Eu receio o novo governo estadunidense que começa em janeiro. Por exemplo, o novo embaixador dos EUA em Israel, Mike Huckabee, disse que nem acha que existam palestinos de fato. É com esse nível de racismo e desumanização que estamos lidando.
Sem pressão externa de outros países, não digo dos EUA, mas da União Europeia, das nações do Sul Global, sem pressão, sanções, boicotes sobre Israel, essa situação não vai mudar. Tem que haver algum tipo de ação de outras nações, incluindo o Brasil.
A população israelense não se incomoda de ser vista como pária? Ter uma péssima reputação?
Eu acho que os incomoda, sim. Mas Israel literalmente nunca enfrentou as consequências de suas ações. Não acho que os judeus israelenses gostem do fato de que muitas pessoas no mundo os odeiam e odeiam o que eles defendem, mas isso permite que a maioria dos israelenses se veja como vítimas eternas.

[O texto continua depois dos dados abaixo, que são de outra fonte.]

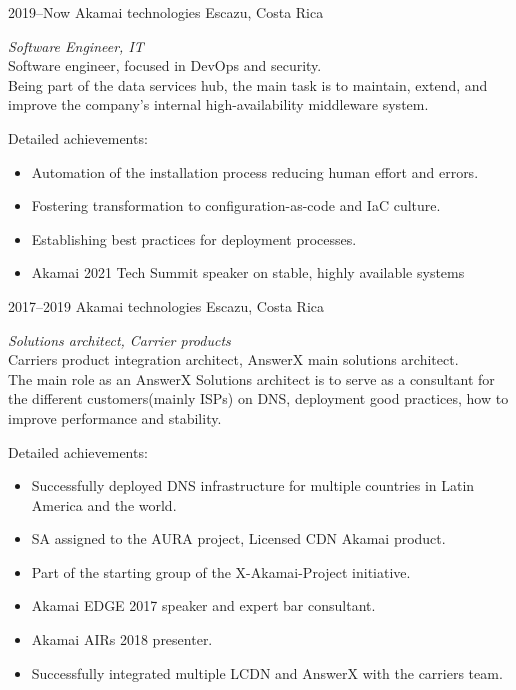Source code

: \documentclass[]{friggeri-cv}
\begin{document}
\begin{entrylist}

\entry
{2019--Now}
{Akamai technologies}
{Escazu, Costa Rica}
{\emph{Software Engineer, IT} \\
Software engineer, focused in DevOps and security.\\

Being part of the data services hub, the main task is to maintain, extend, and improve the company's internal high-availability middleware system.

Detailed achievements:
\begin{itemize}
		\item Automation of the installation process reducing human effort and errors.
		\item Fostering transformation to configuration-as-code and IaC culture.
		\item Establishing best practices for deployment processes.
		\item Akamai 2021 Tech Summit speaker on stable,  highly available systems
\end{itemize}
}

\entry
{2017--2019}
{Akamai technologies}
{Escazu, Costa Rica}
{\emph{Solutions architect, Carrier products} \\
Carriers product integration architect, AnswerX main solutions architect.\\
The main role as an AnswerX Solutions architect is to serve as a consultant for the different customers(mainly ISPs) on DNS, deployment good practices, how to improve performance and stability.

Detailed achievements:
\begin{itemize}
        \item Successfully deployed DNS infrastructure for multiple countries in Latin America and the world.
        \item SA assigned to the AURA project, Licensed CDN Akamai product.
        \item Part of the starting group of the X-Akamai-Project initiative.
        \item Akamai EDGE 2017 speaker and expert bar consultant.
        \item Akamai AIRs 2018 presenter.
        \item Successfully integrated multiple LCDN and AnswerX with the carriers team.
\end{itemize}
}

\end{entrylist}
\end{document}
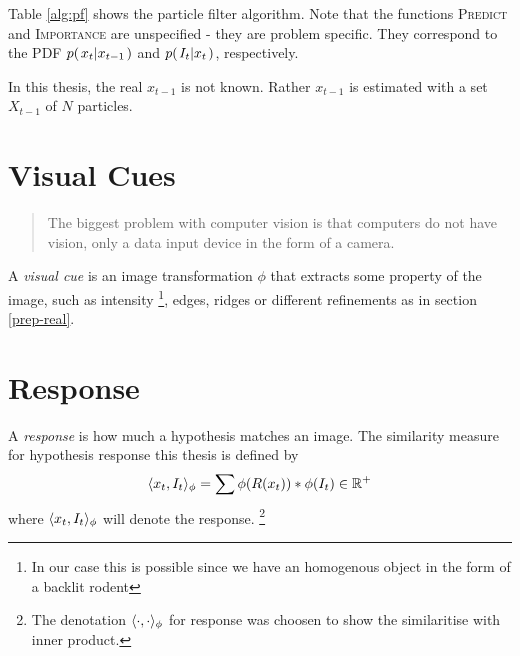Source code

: Table \ref{alg:pf} shows the particle filter algorithm. Note that the
functions \textsc{Predict} and \textsc{Importance} are unspecified -
they are problem specific. They correspond to the PDF $p{(\left. x_t \middle\vert x_{t-1} \right.)}$
and $p{(\left. I_t \middle\vert x_t \right.)}$, respectively.


In this thesis, the real $x_{t-1}$ is not known. Rather $x_{t-1}$ is
estimated with a set $X_{t-1}$ of $N$ particles.

\section{Visual Cues}
\begin{quote}
    The biggest problem with computer vision is that computers do not have
    vision, only a data input device in the form of a camera.
\end{quote}
A \emph{visual cue} is an image transformation $\phi$ that extracts
some property of the image, such as intensity
\footnote{In our case this is possible since we have an homogenous object
in the form of a backlit rodent}, edges, ridges\cite{Hedvig} or different 
refinements as in section \ref{prep-real}.

\section{Response}

\begin{definition}
    A \emph{response} is how much a hypothesis matches an image. The similarity measure for hypothesis response this thesis is defined by
    \begin{equation}
        \label{eq:response}
        \langle x_t, I_t\rangle_{\phi} = \sum{\phi(R(x_t))*\phi(I_t)} \in \mathbb{R}^+
    \end{equation}
    where $\langle x_t, I_t\rangle_{\phi}$ will denote the response. \footnote{The denotation $\langle \cdot, \cdot\rangle_{\phi}$ for response was choosen to show the similaritise with inner product.}

\end{definition}

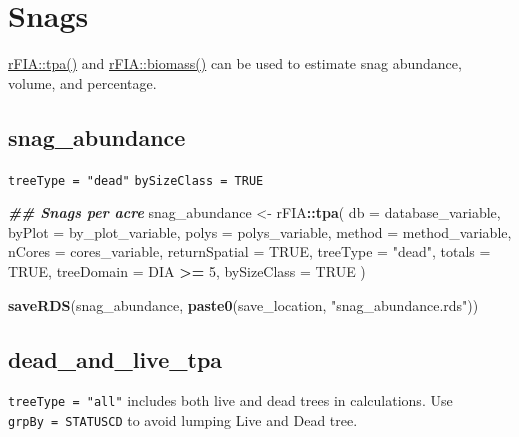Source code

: \documentclass[
]{book}
\newenvironment{Shaded}{\begin{snugshade}}{\end{snugshade}}
\newcommand{\AttributeTok}[1]{\textcolor[rgb]{0.13,0.29,0.53}{#1}}
\newcommand{\ConstantTok}[1]{\textcolor[rgb]{0.56,0.35,0.01}{#1}}
\newcommand{\DecValTok}[1]{\textcolor[rgb]{0.00,0.00,0.81}{#1}}
\newcommand{\DocumentationTok}[1]{\textcolor[rgb]{0.56,0.35,0.01}{\textbf{\textit{#1}}}}
\newcommand{\FunctionTok}[1]{\textcolor[rgb]{0.13,0.29,0.53}{\textbf{#1}}}
\newcommand{\NormalTok}[1]{#1}
\newcommand{\OtherTok}[1]{\textcolor[rgb]{0.56,0.35,0.01}{#1}}
\newcommand{\SpecialCharTok}[1]{\textcolor[rgb]{0.81,0.36,0.00}{\textbf{#1}}}
\newcommand{\StringTok}[1]{\textcolor[rgb]{0.31,0.60,0.02}{#1}}
\begin{document}
\hypertarget{snags}{%
\section{Snags}\label{snags}}

\href{https://rdrr.io/cran/rFIA/man/tpa.html}{rFIA::tpa()} and \href{https://rdrr.io/cran/rFIA/man/biomass.html}{rFIA::biomass()} can be used to estimate snag abundance, volume, and percentage.

\hypertarget{snag_abundance}{%
\subsection{snag\_abundance}\label{snag_abundance}}

\texttt{treeType\ =\ "dead"} \texttt{bySizeClass\ =\ TRUE}

\begin{Shaded}
\begin{Highlighting}[]
\DocumentationTok{\#\# Snags per acre}
\NormalTok{snag\_abundance }\OtherTok{\textless{}{-}}\NormalTok{ rFIA}\SpecialCharTok{::}\FunctionTok{tpa}\NormalTok{(}
  \AttributeTok{db =}\NormalTok{ database\_variable,}
  \AttributeTok{byPlot =}\NormalTok{ by\_plot\_variable,}
  \AttributeTok{polys =}\NormalTok{ polys\_variable,}
  \AttributeTok{method =}\NormalTok{ method\_variable,}
  \AttributeTok{nCores =}\NormalTok{ cores\_variable,}
  \AttributeTok{returnSpatial =} \ConstantTok{TRUE}\NormalTok{,}
  \AttributeTok{treeType =} \StringTok{"dead"}\NormalTok{,}
  \AttributeTok{totals =} \ConstantTok{TRUE}\NormalTok{,}
  \AttributeTok{treeDomain =}\NormalTok{ DIA }\SpecialCharTok{\textgreater{}=} \DecValTok{5}\NormalTok{,}
  \AttributeTok{bySizeClass =} \ConstantTok{TRUE}
\NormalTok{)}

\FunctionTok{saveRDS}\NormalTok{(snag\_abundance, }\FunctionTok{paste0}\NormalTok{(save\_location, }\StringTok{"snag\_abundance.rds"}\NormalTok{))}
\end{Highlighting}
\end{Shaded}

\hypertarget{dead_and_live_tpa}{%
\subsection{dead\_and\_live\_tpa}\label{dead_and_live_tpa}}

\texttt{treeType\ =\ "all"} includes both live and dead trees in calculations. Use \texttt{grpBy\ =\ STATUSCD} to avoid lumping Live and Dead tree.
\end{document}
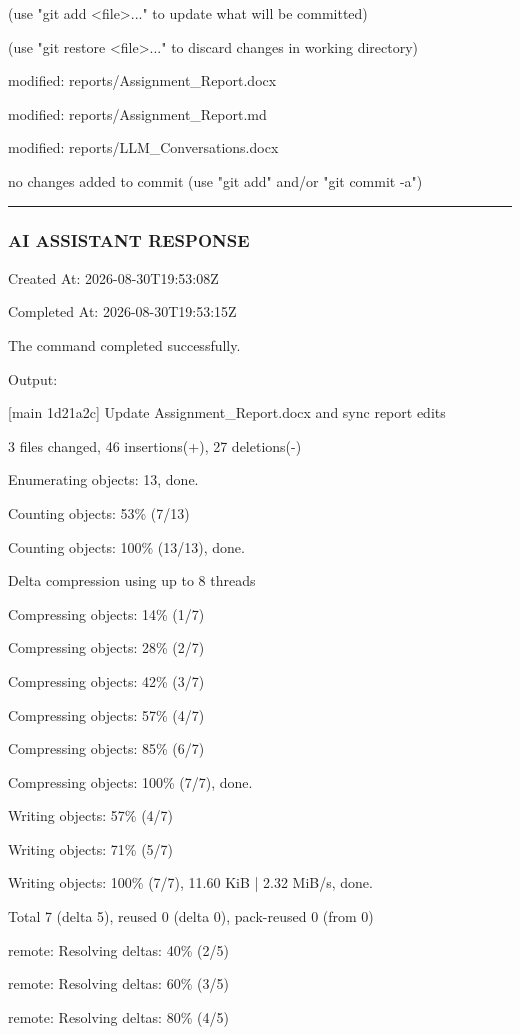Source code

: \documentclass[11pt,a4paper]{article}
\begin{document}
{(use "git add <file>..." to update what will be committed)

(use "git restore <file>..." to discard changes in working directory)

modified:   reports/Assignment\_Report.docx

modified:   reports/Assignment\_Report.md

modified:   reports/LLM\_Conversations.docx


no changes added to commit (use "git add" and/or "git commit -a")


\hrule

\subsubsection{AI ASSISTANT RESPONSE}

Created At: 2026-08-30T19:53:08Z

Completed At: 2026-08-30T19:53:15Z


The command completed successfully.

Output:

[main 1d21a2c] Update Assignment\_Report.docx and sync report edits

3 files changed, 46 insertions(+), 27 deletions(-)

Enumerating objects: 13, done.

Counting objects:  53\% (7/13)

Counting objects: 100\% (13/13), done.

Delta compression using up to 8 threads

Compressing objects:  14\% (1/7)

Compressing objects:  28\% (2/7)

Compressing objects:  42\% (3/7)

Compressing objects:  57\% (4/7)

Compressing objects:  85\% (6/7)

Compressing objects: 100\% (7/7), done.

Writing objects:  57\% (4/7)

Writing objects:  71\% (5/7)

Writing objects: 100\% (7/7), 11.60 KiB | 2.32 MiB/s, done.

Total 7 (delta 5), reused 0 (delta 0), pack-reused 0 (from 0)

remote: Resolving deltas:  40\% (2/5)

remote: Resolving deltas:  60\% (3/5)

remote: Resolving deltas:  80\% (4/5)

}
\end{document}
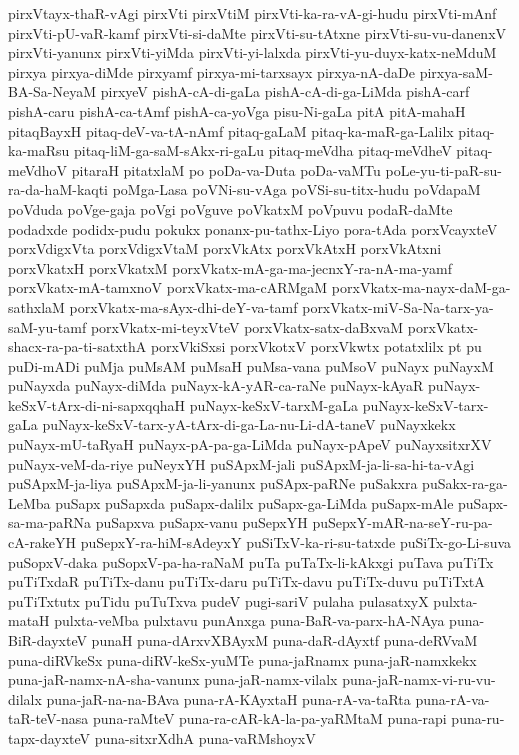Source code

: {pirxVtayx-thaR-vAgi
pirxVti
pirxVtiM
pirxVti-ka-ra-vA-gi-hudu
pirxVti-mAnf
pirxVti-pU-vaR-kamf
pirxVti-si-daMte
pirxVti-su-tAtxne
pirxVti-su-vu-danenxV
pirxVti-yanunx
pirxVti-yiMda
pirxVti-yi-lalxda
pirxVti-yu-duyx-katx-neMduM
pirxya
pirxya-diMde
pirxyamf
pirxya-mi-tarxsayx
pirxya-nA-daDe
pirxya-saM-BA-Sa-NeyaM
pirxyeV
pishA-cA-di-gaLa
pishA-cA-di-ga-LiMda
pishA-carf
pishA-caru
pishA-ca-tAmf
pishA-ca-yoVga
pisu-Ni-gaLa
pitA
pitA-mahaH
pitaqBayxH
pitaq-deV-va-tA-nAmf
pitaq-gaLaM
pitaq-ka-maR-ga-Lalilx
pitaq-ka-maRsu
pitaq-liM-ga-saM-sAkx-ri-gaLu
pitaq-meVdha
pitaq-meVdheV
pitaq-meVdhoV
pitaraH
pitatxlaM
po
poDa-va-Duta
poDa-vaMTu
poLe-yu-ti-paR-su-ra-da-haM-kaqti
poMga-Lasa
poVNi-su-vAga
poVSi-su-titx-hudu
poVdapaM
poVduda
poVge-gaja
poVgi
poVguve
poVkatxM
poVpuvu
podaR-daMte
podadxde
podidx-pudu
pokukx
ponanx-pu-tathx-Liyo
pora-tAda
porxVcayxteV
porxVdigxVta
porxVdigxVtaM
porxVkAtx
porxVkAtxH
porxVkAtxni
porxVkatxH
porxVkatxM
porxVkatx-mA-ga-ma-jecnxY-ra-nA-ma-yamf
porxVkatx-mA-tamxnoV
porxVkatx-ma-cARMgaM
porxVkatx-ma-nayx-daM-ga-sathxlaM
porxVkatx-ma-sAyx-dhi-deY-va-tamf
porxVkatx-miV-Sa-Na-tarx-ya-saM-yu-tamf
porxVkatx-mi-teyxVteV
porxVkatx-satx-daBxvaM
porxVkatx-shacx-ra-pa-ti-satxthA
porxVkiSxsi
porxVkotxV
porxVkwtx
potatxlilx
pt
pu
puDi-mADi
puMja
puMsAM
puMsaH
puMsa-vana
puMsoV
puNayx
puNayxM
puNayxda
puNayx-diMda
puNayx-kA-yAR-ca-raNe
puNayx-kAyaR
puNayx-keSxV-tArx-di-ni-sapxqqhaH
puNayx-keSxV-tarxM-gaLa
puNayx-keSxV-tarx-gaLa
puNayx-keSxV-tarx-yA-tArx-di-ga-La-nu-Li-dA-taneV
puNayxkekx
puNayx-mU-taRyaH
puNayx-pA-pa-ga-LiMda
puNayx-pApeV
puNayxsitxrXV
puNayx-veM-da-riye
puNeyxYH
puSApxM-jali
puSApxM-ja-li-sa-hi-ta-vAgi
puSApxM-ja-liya
puSApxM-ja-li-yanunx
puSApx-paRNe
puSakxra
puSakx-ra-ga-LeMba
puSapx
puSapxda
puSapx-dalilx
puSapx-ga-LiMda
puSapx-mAle
puSapx-sa-ma-paRNa
puSapxva
puSapx-vanu
puSepxYH
puSepxY-mAR-na-seY-ru-pa-cA-rakeYH
puSepxY-ra-hiM-sAdeyxY
puSiTxV-ka-ri-su-tatxde
puSiTx-go-Li-suva
puSopxV-daka
puSopxV-pa-ha-raNaM
puTa
puTaTx-li-kAkxgi
puTava
puTiTx
puTiTxdaR
puTiTx-danu
puTiTx-daru
puTiTx-davu
puTiTx-duvu
puTiTxtA
puTiTxtutx
puTidu
puTuTxva
pudeV
pugi-sariV
pulaha
pulasatxyX
pulxta-mataH
pulxta-veMba
pulxtavu
punAnxga
puna-BaR-va-parx-hA-NAya
puna-BiR-dayxteV
punaH
puna-dArxvXBAyxM
puna-daR-dAyxtf
puna-deRVvaM
puna-diRVkeSx
puna-diRV-keSx-yuMTe
puna-jaRnamx
puna-jaR-namxkekx
puna-jaR-namx-nA-sha-vanunx
puna-jaR-namx-vilalx
puna-jaR-namx-vi-ru-vu-dilalx
puna-jaR-na-na-BAva
puna-rA-KAyxtaH
puna-rA-va-taRta
puna-rA-va-taR-teV-nasa
puna-raMteV
puna-ra-cAR-kA-la-pa-yaRMtaM
puna-rapi
puna-ru-tapx-dayxteV
puna-sitxrXdhA
puna-vaRMshoyxV
}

"Nós somos as vítimas eternas, independentemente do que estamos fazendo em Gaza. Nós somos as vítimas, as maiores vítimas da história, sempre seremos vítimas."
Então é uma contradição estranha. Por um lado, somos vítimas, como eles dizem. Mas, por outro lado, somos o exército mais poderoso do Oriente Médio e um dos países mais poderosos do mundo. Não podemos ser ambos.